Add YouTube video embed to QeRL project page for enhanced content engagement and update NVFP4 hardware support description for clarity

vukrosic · vukrosic · commit de078d49906b · 2025-10-17T19:58:28.000+02:00
diff --git a/app/blog/qerl-quantization-reinforcement-learning/page.tsx b/app/blog/qerl-quantization-reinforcement-learning/page.tsx
@@ -282,6 +282,18 @@ export default function QeRLProject() {
 
               {/* Article Body */}
               <div className="px-8 sm:px-12 pb-20">
+                <div className="mb-8">
+                  <div className="relative" style={{ paddingTop: '56.25%' }}>
+                    <iframe
+                      className="absolute top-0 left-0 w-full h-full rounded-lg shadow-2xl"

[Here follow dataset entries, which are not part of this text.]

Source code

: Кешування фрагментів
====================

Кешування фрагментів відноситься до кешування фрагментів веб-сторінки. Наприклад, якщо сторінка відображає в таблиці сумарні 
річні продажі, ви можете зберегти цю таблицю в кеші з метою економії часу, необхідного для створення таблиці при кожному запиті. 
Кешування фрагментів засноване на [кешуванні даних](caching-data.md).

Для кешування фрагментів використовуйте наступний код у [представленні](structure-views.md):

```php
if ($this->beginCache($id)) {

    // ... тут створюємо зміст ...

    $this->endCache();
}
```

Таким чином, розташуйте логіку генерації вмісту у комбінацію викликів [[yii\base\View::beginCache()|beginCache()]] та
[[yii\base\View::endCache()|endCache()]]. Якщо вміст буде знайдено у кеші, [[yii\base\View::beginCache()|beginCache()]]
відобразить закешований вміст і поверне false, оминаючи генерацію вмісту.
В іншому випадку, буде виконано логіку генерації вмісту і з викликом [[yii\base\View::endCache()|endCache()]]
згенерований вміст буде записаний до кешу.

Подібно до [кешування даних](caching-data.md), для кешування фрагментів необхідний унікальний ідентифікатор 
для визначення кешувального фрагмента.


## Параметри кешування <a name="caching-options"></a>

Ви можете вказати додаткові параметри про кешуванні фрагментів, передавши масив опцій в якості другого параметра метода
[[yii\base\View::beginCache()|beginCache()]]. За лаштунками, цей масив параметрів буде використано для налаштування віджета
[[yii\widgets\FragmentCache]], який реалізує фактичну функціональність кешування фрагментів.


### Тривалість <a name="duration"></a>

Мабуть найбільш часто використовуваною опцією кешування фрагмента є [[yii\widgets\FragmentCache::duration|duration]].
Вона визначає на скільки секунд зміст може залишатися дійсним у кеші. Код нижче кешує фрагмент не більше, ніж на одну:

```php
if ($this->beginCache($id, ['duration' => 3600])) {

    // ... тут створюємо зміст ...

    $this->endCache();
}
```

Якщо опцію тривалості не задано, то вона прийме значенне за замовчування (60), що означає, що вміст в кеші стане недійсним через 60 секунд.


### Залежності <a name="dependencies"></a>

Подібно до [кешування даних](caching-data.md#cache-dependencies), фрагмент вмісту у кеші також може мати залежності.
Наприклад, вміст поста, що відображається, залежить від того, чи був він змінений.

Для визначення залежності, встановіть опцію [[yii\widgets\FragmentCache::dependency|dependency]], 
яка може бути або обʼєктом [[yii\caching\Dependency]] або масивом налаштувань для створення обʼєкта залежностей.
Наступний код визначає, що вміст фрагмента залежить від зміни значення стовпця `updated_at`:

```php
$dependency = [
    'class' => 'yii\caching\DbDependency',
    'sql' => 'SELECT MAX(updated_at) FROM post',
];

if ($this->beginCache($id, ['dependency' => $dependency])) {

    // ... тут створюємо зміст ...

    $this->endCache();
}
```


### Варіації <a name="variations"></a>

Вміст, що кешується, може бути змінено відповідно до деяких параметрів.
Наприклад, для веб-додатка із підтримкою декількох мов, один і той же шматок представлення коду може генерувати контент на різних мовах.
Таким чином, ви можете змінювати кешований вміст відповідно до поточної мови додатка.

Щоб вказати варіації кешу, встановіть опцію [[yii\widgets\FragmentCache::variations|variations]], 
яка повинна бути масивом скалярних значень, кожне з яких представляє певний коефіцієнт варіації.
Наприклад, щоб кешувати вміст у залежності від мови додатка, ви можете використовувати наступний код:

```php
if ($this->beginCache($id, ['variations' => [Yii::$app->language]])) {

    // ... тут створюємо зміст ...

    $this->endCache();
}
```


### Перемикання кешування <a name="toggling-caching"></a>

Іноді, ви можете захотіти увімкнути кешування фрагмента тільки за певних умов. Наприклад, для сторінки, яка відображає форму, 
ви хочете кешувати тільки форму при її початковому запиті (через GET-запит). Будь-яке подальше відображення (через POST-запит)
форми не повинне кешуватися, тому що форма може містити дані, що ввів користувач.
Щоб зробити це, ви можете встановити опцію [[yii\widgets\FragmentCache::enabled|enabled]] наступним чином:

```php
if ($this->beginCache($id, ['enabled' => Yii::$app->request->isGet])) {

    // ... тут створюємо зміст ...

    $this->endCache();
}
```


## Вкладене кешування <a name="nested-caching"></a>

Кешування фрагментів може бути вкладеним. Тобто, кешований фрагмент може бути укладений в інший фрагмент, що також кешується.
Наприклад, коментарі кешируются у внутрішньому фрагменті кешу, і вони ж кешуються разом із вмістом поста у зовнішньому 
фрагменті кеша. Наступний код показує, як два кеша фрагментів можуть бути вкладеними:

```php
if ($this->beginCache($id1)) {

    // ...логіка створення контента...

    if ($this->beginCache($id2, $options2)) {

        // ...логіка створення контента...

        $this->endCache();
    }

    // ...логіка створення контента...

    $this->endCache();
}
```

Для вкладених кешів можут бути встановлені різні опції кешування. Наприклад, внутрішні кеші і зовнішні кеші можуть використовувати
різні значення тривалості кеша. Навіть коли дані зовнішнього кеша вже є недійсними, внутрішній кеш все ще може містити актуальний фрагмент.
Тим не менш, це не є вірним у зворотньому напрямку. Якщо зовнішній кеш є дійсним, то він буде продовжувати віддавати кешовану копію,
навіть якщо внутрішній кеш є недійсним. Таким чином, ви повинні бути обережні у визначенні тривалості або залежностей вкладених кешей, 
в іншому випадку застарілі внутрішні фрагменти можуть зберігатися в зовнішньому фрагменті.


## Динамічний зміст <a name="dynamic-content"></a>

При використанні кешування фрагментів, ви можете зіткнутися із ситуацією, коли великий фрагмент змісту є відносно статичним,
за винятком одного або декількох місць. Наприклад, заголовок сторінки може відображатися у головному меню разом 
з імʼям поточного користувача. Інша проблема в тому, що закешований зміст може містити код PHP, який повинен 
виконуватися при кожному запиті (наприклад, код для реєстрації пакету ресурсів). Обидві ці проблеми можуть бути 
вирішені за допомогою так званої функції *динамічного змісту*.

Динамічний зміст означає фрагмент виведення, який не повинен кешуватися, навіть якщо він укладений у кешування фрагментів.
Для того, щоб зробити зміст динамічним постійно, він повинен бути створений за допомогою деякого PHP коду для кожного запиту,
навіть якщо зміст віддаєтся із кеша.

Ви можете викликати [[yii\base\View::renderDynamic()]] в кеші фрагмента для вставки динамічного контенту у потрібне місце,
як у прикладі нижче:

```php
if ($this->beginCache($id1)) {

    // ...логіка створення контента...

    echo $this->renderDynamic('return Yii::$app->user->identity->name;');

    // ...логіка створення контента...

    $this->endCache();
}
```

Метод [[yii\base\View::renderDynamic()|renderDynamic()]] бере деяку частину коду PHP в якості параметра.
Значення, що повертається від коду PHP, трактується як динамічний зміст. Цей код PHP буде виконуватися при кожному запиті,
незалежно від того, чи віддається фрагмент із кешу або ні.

+                      src="https://www.youtube.com/embed/TVGkUzQTsUM"
+                      title="YouTube video player"
+                      frameBorder="0"
+                      allow="accelerometer; autoplay; clipboard-write; encrypted-media; gyroscope; picture-in-picture"
+                      allowFullScreen
+                    ></iframe>
+                  </div>
+                </div>
                 <div className="prose prose-lg prose-invert max-w-none">
                   <MarkdownRenderer content={markdownContent} />
                 </div>
diff --git a/public/content/qerl-quantization-reinforcement-learning/qerl-content.md b/public/content/qerl-quantization-reinforcement-learning/qerl-content.md
@@ -57,7 +57,7 @@ QeRL is built on three main pillars to be both efficient and effective.
 
 #### a) High-Performance Quantization (NVFP4 + Marlin Kernel)
 
-Instead of the slow NF4 format from QLoRA, QeRL uses **NVFP4**, a modern 4-bit floating-point format with hardware support on Blackwell (B200) GPUs. All experiments in the paper were conducted on H100 GPUs.
+Instead of the slow NF4 format from QLoRA, QeRL uses **NVFP4**, a modern 4-bit floating-point format with hardware support for Blackwell GPUs. All experiments in the paper were conducted on H100 GPUs.
 
 *   **Speed:** Combined with optimized kernels like **Marlin**, NVFP4 allows for matrix multiplication to be performed directly on the 4-bit weights without slow de-quantization steps. The hardware support enables these operations to run efficiently, which is what makes the rollout phase **faster** than standard 16-bit training.
 *   **Memory:** It still provides the massive memory savings of 4-bit quantization, reducing the model's memory footprint by about 75%.